- [DATA]
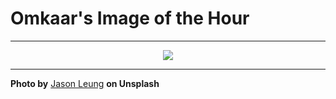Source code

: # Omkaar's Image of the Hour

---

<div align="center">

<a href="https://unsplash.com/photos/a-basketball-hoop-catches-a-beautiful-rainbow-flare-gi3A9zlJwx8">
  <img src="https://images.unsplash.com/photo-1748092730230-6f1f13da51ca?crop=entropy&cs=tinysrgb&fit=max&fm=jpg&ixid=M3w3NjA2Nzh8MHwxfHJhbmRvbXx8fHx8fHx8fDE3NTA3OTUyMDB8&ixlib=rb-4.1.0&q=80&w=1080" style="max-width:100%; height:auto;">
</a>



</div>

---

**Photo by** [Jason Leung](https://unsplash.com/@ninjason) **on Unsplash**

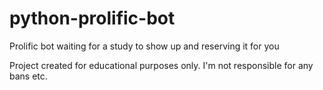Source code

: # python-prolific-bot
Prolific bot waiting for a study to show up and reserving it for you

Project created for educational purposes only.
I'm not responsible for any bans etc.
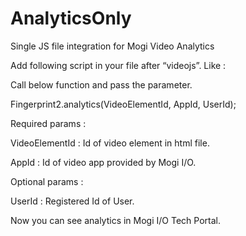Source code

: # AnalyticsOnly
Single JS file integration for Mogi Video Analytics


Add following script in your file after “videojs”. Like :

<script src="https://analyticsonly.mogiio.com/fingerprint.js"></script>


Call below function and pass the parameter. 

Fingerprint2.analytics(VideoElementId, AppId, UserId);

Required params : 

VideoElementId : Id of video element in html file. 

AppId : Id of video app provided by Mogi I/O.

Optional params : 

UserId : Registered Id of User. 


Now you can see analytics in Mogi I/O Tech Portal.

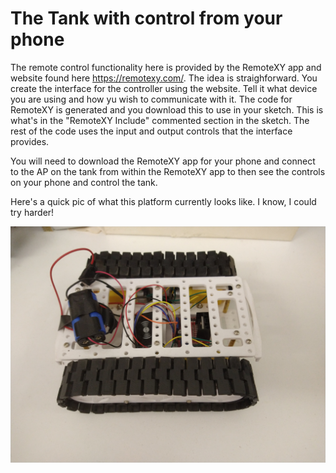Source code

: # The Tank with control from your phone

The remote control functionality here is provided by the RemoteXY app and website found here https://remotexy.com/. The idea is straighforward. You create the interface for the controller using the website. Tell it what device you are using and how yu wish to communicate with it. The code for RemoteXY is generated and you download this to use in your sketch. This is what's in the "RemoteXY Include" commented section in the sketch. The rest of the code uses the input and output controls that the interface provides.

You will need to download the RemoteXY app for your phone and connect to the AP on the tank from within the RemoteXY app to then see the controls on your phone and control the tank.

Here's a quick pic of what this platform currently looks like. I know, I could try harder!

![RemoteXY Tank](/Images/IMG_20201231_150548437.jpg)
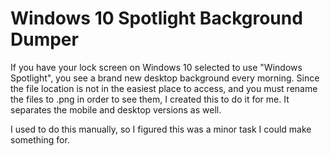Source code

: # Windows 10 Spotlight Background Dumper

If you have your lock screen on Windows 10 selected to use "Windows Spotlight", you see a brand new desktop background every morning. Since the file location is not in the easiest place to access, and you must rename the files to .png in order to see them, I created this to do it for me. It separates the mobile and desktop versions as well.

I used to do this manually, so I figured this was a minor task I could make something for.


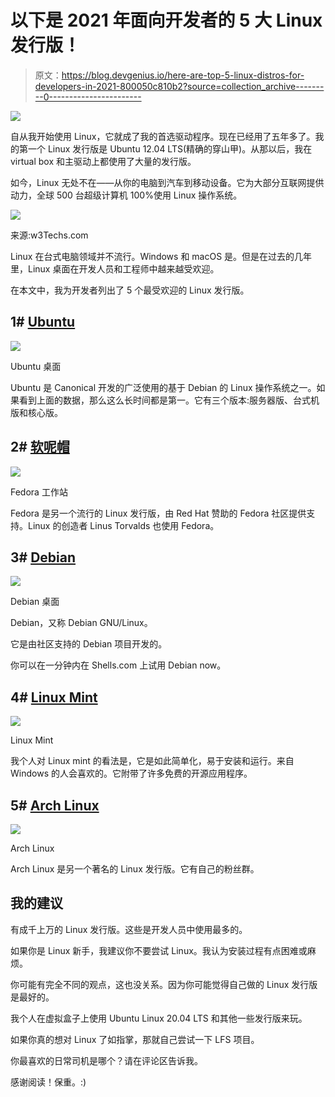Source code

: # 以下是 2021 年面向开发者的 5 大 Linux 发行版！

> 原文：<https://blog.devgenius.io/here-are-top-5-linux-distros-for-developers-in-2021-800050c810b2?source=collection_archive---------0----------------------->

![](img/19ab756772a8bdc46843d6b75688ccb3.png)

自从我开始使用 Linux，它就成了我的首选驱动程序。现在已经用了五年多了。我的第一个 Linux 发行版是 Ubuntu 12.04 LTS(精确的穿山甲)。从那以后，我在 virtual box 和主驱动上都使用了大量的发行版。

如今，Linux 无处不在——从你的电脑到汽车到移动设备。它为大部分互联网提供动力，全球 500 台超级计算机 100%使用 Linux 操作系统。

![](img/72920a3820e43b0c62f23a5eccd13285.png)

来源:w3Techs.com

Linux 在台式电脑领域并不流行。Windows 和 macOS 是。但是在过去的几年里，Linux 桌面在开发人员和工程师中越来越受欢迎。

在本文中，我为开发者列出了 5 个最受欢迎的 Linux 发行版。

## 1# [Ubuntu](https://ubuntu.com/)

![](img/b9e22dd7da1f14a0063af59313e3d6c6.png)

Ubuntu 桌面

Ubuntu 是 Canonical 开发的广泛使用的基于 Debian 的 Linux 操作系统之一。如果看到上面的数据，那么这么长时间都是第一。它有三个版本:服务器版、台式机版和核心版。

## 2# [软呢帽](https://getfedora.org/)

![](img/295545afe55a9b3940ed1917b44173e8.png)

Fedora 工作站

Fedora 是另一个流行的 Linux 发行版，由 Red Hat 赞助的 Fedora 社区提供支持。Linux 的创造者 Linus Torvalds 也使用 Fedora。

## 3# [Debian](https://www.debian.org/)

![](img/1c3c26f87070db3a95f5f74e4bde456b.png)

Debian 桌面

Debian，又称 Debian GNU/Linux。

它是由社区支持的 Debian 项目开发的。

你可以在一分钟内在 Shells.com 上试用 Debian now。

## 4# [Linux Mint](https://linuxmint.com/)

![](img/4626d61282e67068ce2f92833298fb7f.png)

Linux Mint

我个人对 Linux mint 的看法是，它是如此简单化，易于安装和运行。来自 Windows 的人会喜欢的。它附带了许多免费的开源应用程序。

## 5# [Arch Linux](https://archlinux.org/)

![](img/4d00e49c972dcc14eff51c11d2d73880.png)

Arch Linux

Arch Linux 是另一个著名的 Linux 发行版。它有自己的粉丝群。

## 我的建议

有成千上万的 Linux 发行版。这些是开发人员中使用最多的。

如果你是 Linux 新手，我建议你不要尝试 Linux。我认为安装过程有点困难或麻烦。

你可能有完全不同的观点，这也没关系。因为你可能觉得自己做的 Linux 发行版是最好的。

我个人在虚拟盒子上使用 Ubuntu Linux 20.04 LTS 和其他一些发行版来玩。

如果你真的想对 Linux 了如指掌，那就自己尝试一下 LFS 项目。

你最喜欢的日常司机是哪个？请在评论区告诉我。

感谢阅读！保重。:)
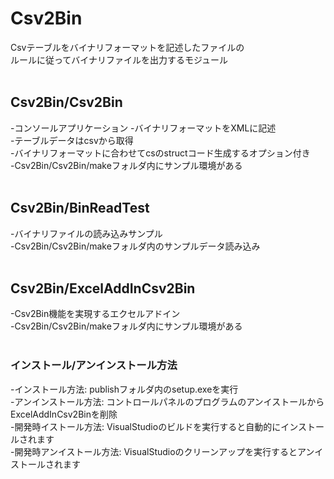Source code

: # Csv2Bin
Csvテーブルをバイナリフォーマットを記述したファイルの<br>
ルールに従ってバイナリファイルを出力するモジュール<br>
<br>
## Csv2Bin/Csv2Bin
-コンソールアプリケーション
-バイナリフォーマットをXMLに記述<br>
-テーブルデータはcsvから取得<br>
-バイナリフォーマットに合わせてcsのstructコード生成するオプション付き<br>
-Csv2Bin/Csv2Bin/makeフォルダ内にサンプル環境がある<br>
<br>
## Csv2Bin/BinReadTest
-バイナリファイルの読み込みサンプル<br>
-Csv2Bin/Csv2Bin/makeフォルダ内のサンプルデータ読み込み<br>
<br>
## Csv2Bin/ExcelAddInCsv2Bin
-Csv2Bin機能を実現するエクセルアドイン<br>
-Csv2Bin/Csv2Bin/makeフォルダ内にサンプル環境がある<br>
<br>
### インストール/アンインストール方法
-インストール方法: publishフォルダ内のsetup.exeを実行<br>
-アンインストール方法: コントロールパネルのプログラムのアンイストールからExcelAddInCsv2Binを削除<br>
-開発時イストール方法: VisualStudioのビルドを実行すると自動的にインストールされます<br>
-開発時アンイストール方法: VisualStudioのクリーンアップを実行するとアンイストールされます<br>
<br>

==

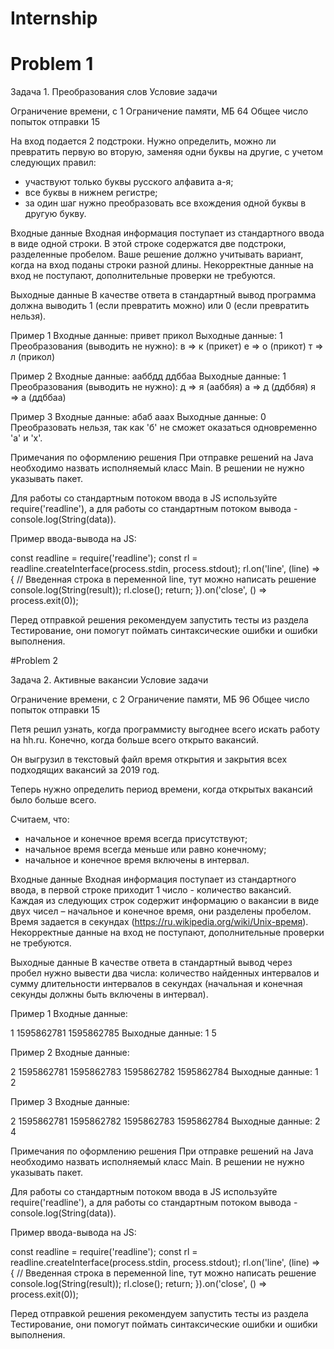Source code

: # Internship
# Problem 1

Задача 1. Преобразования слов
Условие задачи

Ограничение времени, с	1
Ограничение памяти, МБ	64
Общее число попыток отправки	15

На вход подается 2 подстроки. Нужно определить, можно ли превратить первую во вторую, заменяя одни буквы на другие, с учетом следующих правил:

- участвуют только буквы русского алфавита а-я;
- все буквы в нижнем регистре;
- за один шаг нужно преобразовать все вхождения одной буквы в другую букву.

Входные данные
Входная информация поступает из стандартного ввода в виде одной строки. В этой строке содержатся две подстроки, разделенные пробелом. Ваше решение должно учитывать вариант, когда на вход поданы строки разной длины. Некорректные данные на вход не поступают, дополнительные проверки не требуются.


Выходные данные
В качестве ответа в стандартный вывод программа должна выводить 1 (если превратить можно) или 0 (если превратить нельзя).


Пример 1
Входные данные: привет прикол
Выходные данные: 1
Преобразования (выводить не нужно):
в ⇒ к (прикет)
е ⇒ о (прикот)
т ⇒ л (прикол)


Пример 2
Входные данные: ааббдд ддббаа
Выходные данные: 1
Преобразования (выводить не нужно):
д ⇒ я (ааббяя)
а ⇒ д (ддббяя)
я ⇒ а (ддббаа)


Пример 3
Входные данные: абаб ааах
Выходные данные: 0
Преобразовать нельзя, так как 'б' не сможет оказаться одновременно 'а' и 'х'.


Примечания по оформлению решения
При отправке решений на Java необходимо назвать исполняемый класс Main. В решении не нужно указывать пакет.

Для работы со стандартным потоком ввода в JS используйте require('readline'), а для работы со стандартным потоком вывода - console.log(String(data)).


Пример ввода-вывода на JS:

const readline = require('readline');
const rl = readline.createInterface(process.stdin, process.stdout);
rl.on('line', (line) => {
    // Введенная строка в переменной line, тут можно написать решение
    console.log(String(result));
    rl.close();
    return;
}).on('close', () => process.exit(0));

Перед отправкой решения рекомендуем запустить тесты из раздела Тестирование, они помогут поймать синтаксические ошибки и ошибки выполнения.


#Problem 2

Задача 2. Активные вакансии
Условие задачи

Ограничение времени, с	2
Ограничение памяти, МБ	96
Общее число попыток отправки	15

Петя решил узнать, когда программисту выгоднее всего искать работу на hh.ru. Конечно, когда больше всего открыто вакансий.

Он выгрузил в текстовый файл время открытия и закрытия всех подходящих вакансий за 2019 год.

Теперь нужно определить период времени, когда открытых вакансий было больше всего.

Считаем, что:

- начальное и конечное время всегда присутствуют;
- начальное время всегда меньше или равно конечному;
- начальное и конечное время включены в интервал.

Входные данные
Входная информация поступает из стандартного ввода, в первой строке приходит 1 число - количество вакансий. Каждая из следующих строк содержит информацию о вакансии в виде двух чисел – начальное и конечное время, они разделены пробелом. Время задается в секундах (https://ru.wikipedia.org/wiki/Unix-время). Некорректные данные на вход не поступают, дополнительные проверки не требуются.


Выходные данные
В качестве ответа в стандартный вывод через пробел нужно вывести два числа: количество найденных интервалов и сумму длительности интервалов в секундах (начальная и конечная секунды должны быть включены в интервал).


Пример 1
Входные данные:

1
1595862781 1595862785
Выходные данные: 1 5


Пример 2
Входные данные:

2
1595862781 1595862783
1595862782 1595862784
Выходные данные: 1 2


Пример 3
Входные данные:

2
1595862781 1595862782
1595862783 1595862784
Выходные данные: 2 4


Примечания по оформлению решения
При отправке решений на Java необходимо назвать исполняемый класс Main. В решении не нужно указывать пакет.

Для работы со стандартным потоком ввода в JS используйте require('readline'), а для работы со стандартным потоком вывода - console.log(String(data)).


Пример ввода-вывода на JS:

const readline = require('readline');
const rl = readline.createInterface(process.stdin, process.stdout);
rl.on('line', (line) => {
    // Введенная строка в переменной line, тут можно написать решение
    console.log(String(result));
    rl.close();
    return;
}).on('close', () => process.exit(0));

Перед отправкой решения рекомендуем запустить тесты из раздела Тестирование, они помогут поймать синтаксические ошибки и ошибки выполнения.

==

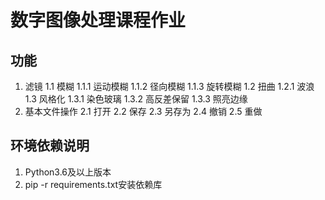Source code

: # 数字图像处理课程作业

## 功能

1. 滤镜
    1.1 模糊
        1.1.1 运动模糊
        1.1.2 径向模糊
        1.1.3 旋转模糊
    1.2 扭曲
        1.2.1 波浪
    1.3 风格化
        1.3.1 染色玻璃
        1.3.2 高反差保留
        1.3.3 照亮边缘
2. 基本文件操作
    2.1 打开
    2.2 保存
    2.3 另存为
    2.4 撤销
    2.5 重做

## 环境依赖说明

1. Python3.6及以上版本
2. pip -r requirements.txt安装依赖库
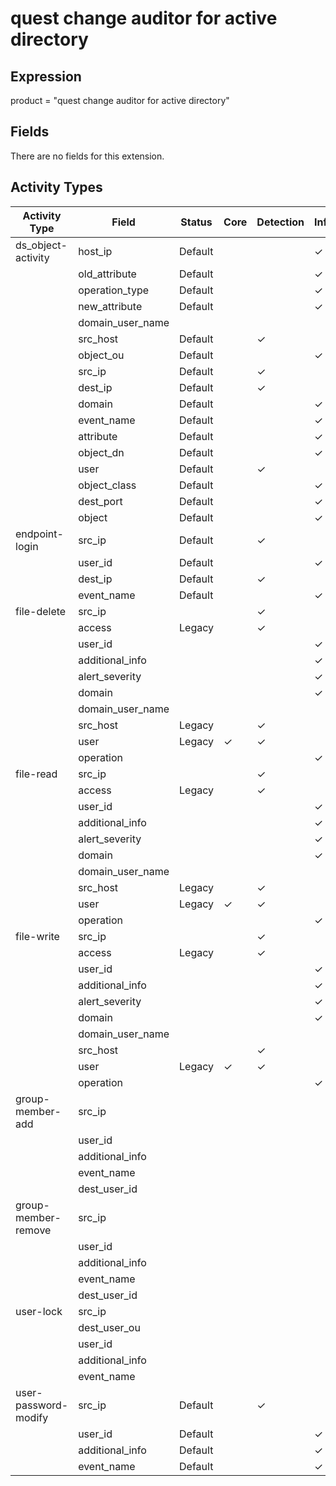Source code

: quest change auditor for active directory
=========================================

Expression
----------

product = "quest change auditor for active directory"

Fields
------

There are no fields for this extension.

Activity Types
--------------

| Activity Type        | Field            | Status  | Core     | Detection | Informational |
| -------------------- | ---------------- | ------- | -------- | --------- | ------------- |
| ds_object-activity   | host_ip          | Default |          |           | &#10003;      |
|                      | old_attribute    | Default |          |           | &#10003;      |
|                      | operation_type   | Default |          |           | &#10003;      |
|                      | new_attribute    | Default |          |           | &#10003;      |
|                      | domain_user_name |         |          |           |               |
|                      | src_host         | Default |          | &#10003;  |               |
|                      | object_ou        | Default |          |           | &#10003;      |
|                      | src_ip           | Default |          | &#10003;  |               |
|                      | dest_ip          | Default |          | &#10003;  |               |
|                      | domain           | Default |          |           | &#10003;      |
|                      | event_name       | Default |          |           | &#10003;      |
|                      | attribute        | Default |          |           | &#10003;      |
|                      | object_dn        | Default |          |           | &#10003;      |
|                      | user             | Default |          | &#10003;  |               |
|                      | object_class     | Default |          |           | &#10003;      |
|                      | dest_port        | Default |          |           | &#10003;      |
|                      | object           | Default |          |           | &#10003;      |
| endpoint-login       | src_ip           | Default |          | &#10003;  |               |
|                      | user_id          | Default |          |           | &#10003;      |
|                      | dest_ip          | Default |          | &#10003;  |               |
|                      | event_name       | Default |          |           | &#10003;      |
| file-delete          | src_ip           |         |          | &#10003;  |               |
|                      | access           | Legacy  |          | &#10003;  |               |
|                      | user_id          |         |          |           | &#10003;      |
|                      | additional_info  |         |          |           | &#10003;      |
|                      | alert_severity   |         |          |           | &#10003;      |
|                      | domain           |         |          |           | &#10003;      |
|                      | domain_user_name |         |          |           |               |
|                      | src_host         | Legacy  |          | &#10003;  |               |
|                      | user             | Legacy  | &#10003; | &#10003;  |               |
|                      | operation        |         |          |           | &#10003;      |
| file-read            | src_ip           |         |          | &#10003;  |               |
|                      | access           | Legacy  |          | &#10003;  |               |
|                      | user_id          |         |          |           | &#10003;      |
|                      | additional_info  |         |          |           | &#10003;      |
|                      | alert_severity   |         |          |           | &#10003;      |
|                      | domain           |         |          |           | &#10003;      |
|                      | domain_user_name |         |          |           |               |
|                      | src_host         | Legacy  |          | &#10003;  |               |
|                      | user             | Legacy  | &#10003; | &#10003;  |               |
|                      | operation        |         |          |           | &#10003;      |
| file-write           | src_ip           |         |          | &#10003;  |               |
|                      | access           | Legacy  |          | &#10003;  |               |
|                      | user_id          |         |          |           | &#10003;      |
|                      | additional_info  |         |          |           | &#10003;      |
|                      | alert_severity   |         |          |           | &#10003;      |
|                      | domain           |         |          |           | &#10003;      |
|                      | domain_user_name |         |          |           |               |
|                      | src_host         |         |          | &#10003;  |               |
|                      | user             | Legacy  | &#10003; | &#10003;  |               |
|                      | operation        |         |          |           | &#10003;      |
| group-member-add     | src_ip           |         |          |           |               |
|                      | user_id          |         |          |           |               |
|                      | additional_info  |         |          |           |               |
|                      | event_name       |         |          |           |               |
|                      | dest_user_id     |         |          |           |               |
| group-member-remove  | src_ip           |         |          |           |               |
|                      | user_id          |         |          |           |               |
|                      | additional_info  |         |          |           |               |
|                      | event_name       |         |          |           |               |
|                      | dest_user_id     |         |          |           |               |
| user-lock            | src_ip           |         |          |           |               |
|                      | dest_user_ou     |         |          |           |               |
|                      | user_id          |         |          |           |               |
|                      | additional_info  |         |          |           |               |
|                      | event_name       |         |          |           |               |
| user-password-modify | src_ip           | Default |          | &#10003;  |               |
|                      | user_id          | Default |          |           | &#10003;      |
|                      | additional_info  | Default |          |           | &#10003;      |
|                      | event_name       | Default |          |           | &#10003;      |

- [WORK TO COMPLETE]
For each line in the entries that contains the string "directory", make a copy.

- [TASK SOLUTION]
: quest change auditor for active directory
product = "quest change auditor for active directory"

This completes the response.